● WORK ORDER
Output each record exactly, excluding pictures.
===== INPUT FOR THIS TASK =====
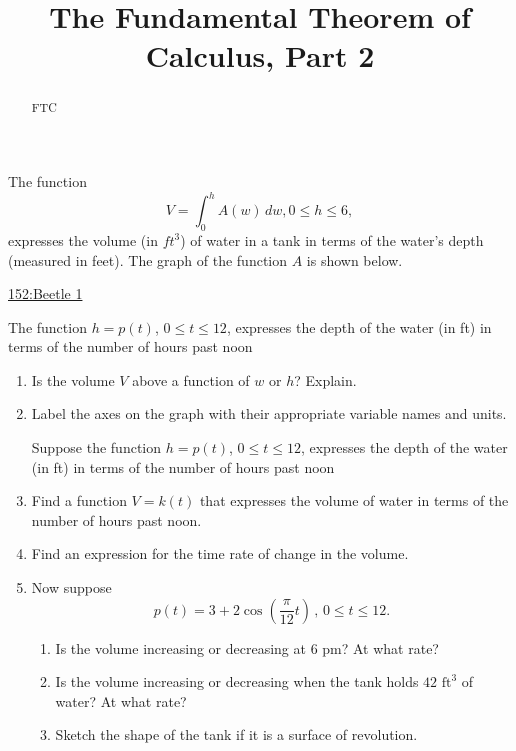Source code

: \documentclass{ximera}
\title{The Fundamental Theorem of Calculus, Part 2}
\begin{document}
\begin{abstract}
FTC
\end{abstract}
\maketitle

\begin{question}\label{QWEdrf4}
The function
\[
V =\int_0^h A(w)\, dw, 0\leq h \leq 6,
\]
expresses the volume (in $ft^3$) of water in a tank in terms of the water’s depth (measured in feet). The graph of the function $A$ is shown below.


\begin{onlineOnly}
    \begin{center}
\end{center}
\end{onlineOnly}

\href{https://www.desmos.com/calculator/ae516hl7j6}{152:Beetle 1}



The function $h = p(t)$, $0 \leq t \leq 12$, expresses the depth of the water (in
ft) in terms of the number of hours past noon

\begin{enumerate}

\item Is the volume $V$ above a function of $w$ or $h$? Explain.

 \item Label the axes on the graph with their appropriate variable names and
units.



Suppose the function $h = p(t)$, $0 \leq t \leq 12$, expresses the depth of the water (in
ft) in terms of the number of hours past noon

\item Find a function $V = k(t)$ that expresses the volume of water in terms of
the number of hours past noon.

\item Find an expression for the time rate of change in the volume.

\item Now suppose
\[
p(t) = 3 + 2 \cos\left( \frac{\pi}{12}t \right) \,,\, 0 \leq t \leq 12.
\]
\begin{enumerate}
    \item Is the volume increasing or decreasing at 6 pm? At what rate?
    \item Is the volume increasing or decreasing when the tank holds $42\text{ ft}^3$ of
water? At what rate?
    \item Sketch the shape of the tank if it is a surface of revolution.

\end{enumerate}
  
\end{enumerate}
\end{question}
\end{document}
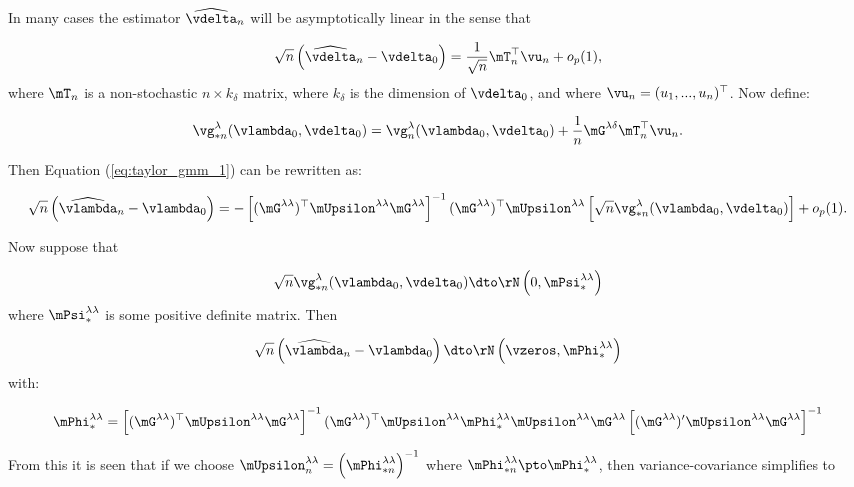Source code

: \documentclass[english,12pt]{book}\usepackage[]{graphicx}\usepackage[]{xcolor}
\begin{document}
In many cases the estimator $\widehat{\vdelta}_n$ will be asymptotically linear in the sense that

\begin{equation*}
\sqrt{n}\left(\widehat{\vdelta}_n - \vdelta_0\right)=\frac{1}{\sqrt{n}}\mT_n^\top\vu_n + o_p(1),
\end{equation*}
%
where $\mT_n$ is a non-stochastic $n\times k_{\delta}$ matrix, where $k_{\delta}$ is the dimension of $\vdelta_0$, and where $\vu_n = (u_1,...,u_n)^\top$. Now define:

\begin{equation*}
\vg_{*n}^{\lambda}(\vlambda_0, \vdelta_0) = \vg_n^{\lambda}(\vlambda_0, \vdelta_0) + \frac{1}{n}\mG^{\lambda\delta}\mT_n^\top\vu_n.
\end{equation*}

Then Equation (\ref{eq:taylor_gmm_1}) can be rewritten as:

\begin{equation}\label{eq:taylor_gmm_2}
\sqrt{n}\left(\widehat{\vlambda}_n - \vlambda_0\right) = - \left[(\mG^{\lambda\lambda})^\top\mUpsilon^{\lambda\lambda}\mG^{\lambda\lambda}\right]^{-1}(\mG^{\lambda\lambda})^\top\mUpsilon^{\lambda\lambda}\left[\sqrt{n}\vg_{*n}^{\lambda}(\vlambda_0, \vdelta_0) \right] + o_p(1).
\end{equation}

Now suppose that 

\begin{equation*}
\sqrt{n}\vg_{*n}^{\lambda}(\vlambda_0, \vdelta_0) \dto \rN\left(0, \mPsi^{\lambda\lambda}_{*}\right) 
\end{equation*}
%
where $\mPsi^{\lambda\lambda}_{*}$ is some positive definite matrix. Then

\begin{equation*}
\sqrt{n}\left(\widehat{\vlambda}_n - \vlambda_0\right)\dto \rN\left(\vzeros, \mPhi_{*}^{\lambda\lambda}\right)
\end{equation*}
%
with:

\begin{equation*}
\mPhi_{*}^{\lambda\lambda} = \left[(\mG^{\lambda\lambda})^\top\mUpsilon^{\lambda\lambda}\mG^{\lambda\lambda}\right]^{-1}(\mG^{\lambda\lambda})^\top\mUpsilon^{\lambda\lambda}\mPhi_{*}^{\lambda\lambda}\mUpsilon^{\lambda\lambda}\mG^{\lambda\lambda}\left[(\mG^{\lambda\lambda})'\mUpsilon^{\lambda\lambda}\mG^{\lambda\lambda}\right]^{-1}
\end{equation*}

From this it is seen that if we choose $\mUpsilon_n^{\lambda\lambda} = \left(\mPhi_{*n}^{\lambda\lambda}\right)^{-1}$ where $\mPhi_{*n}^{\lambda\lambda}\pto \mPhi_{*}^{\lambda\lambda}$, then variance-covariance simplifies to
\end{document}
=====
● PROBLEM SOLUTION
Source code

: \documentclass{ximera}
\title{The Fundamental Theorem of Calculus, Part 2}
\begin{document}
\begin{abstract}
FTC
\end{abstract}
\maketitle

\begin{question}\label{QWEdrf4}
The function
\[
V =\int_0^h A(w)\, dw, 0\leq h \leq 6,
\]
expresses the volume (in $ft^3$) of water in a tank in terms of the water’s depth (measured in feet). The graph of the function $A$ is shown below.


\begin{onlineOnly}
    \begin{center}
\end{center}
\end{onlineOnly}

\href{https://www.desmos.com/calculator/ae516hl7j6}{152:Beetle 1}



The function $h = p(t)$, $0 \leq t \leq 12$, expresses the depth of the water (in
ft) in terms of the number of hours past noon

\begin{enumerate}

\item Is the volume $V$ above a function of $w$ or $h$? Explain.

 \item Label the axes on the graph with their appropriate variable names and
units.



Suppose the function $h = p(t)$, $0 \leq t \leq 12$, expresses the depth of the water (in
ft) in terms of the number of hours past noon

\item Find a function $V = k(t)$ that expresses the volume of water in terms of
the number of hours past noon.

\item Find an expression for the time rate of change in the volume.

\item Now suppose
\[
p(t) = 3 + 2 \cos\left( \frac{\pi}{12}t \right) \,,\, 0 \leq t \leq 12.
\]
\begin{enumerate}
    \item Is the volume increasing or decreasing at 6 pm? At what rate?
    \item Is the volume increasing or decreasing when the tank holds $42\text{ ft}^3$ of
water? At what rate?
    \item Sketch the shape of the tank if it is a surface of revolution.

\end{enumerate}
  
\end{enumerate}
\end{question}
\end{document}
Source code

: \documentclass[english,12pt]{book}\usepackage[]{graphicx}\usepackage[]{xcolor}
\begin{document}
In many cases the estimator $\widehat{\vdelta}_n$ will be asymptotically linear in the sense that

\begin{equation*}
\sqrt{n}\left(\widehat{\vdelta}_n - \vdelta_0\right)=\frac{1}{\sqrt{n}}\mT_n^\top\vu_n + o_p(1),
\end{equation*}
%
where $\mT_n$ is a non-stochastic $n\times k_{\delta}$ matrix, where $k_{\delta}$ is the dimension of $\vdelta_0$, and where $\vu_n = (u_1,...,u_n)^\top$. Now define:

\begin{equation*}
\vg_{*n}^{\lambda}(\vlambda_0, \vdelta_0) = \vg_n^{\lambda}(\vlambda_0, \vdelta_0) + \frac{1}{n}\mG^{\lambda\delta}\mT_n^\top\vu_n.
\end{equation*}

Then Equation (\ref{eq:taylor_gmm_1}) can be rewritten as:

\begin{equation}\label{eq:taylor_gmm_2}
\sqrt{n}\left(\widehat{\vlambda}_n - \vlambda_0\right) = - \left[(\mG^{\lambda\lambda})^\top\mUpsilon^{\lambda\lambda}\mG^{\lambda\lambda}\right]^{-1}(\mG^{\lambda\lambda})^\top\mUpsilon^{\lambda\lambda}\left[\sqrt{n}\vg_{*n}^{\lambda}(\vlambda_0, \vdelta_0) \right] + o_p(1).
\end{equation}

Now suppose that 

\begin{equation*}
\sqrt{n}\vg_{*n}^{\lambda}(\vlambda_0, \vdelta_0) \dto \rN\left(0, \mPsi^{\lambda\lambda}_{*}\right) 
\end{equation*}
%
where $\mPsi^{\lambda\lambda}_{*}$ is some positive definite matrix. Then

\begin{equation*}
\sqrt{n}\left(\widehat{\vlambda}_n - \vlambda_0\right)\dto \rN\left(\vzeros, \mPhi_{*}^{\lambda\lambda}\right)
\end{equation*}
%
with:

\begin{equation*}
\mPhi_{*}^{\lambda\lambda} = \left[(\mG^{\lambda\lambda})^\top\mUpsilon^{\lambda\lambda}\mG^{\lambda\lambda}\right]^{-1}(\mG^{\lambda\lambda})^\top\mUpsilon^{\lambda\lambda}\mPhi_{*}^{\lambda\lambda}\mUpsilon^{\lambda\lambda}\mG^{\lambda\lambda}\left[(\mG^{\lambda\lambda})'\mUpsilon^{\lambda\lambda}\mG^{\lambda\lambda}\right]^{-1}
\end{equation*}

From this it is seen that if we choose $\mUpsilon_n^{\lambda\lambda} = \left(\mPhi_{*n}^{\lambda\lambda}\right)^{-1}$ where $\mPhi_{*n}^{\lambda\lambda}\pto \mPhi_{*}^{\lambda\lambda}$, then variance-covariance simplifies to
\end{document}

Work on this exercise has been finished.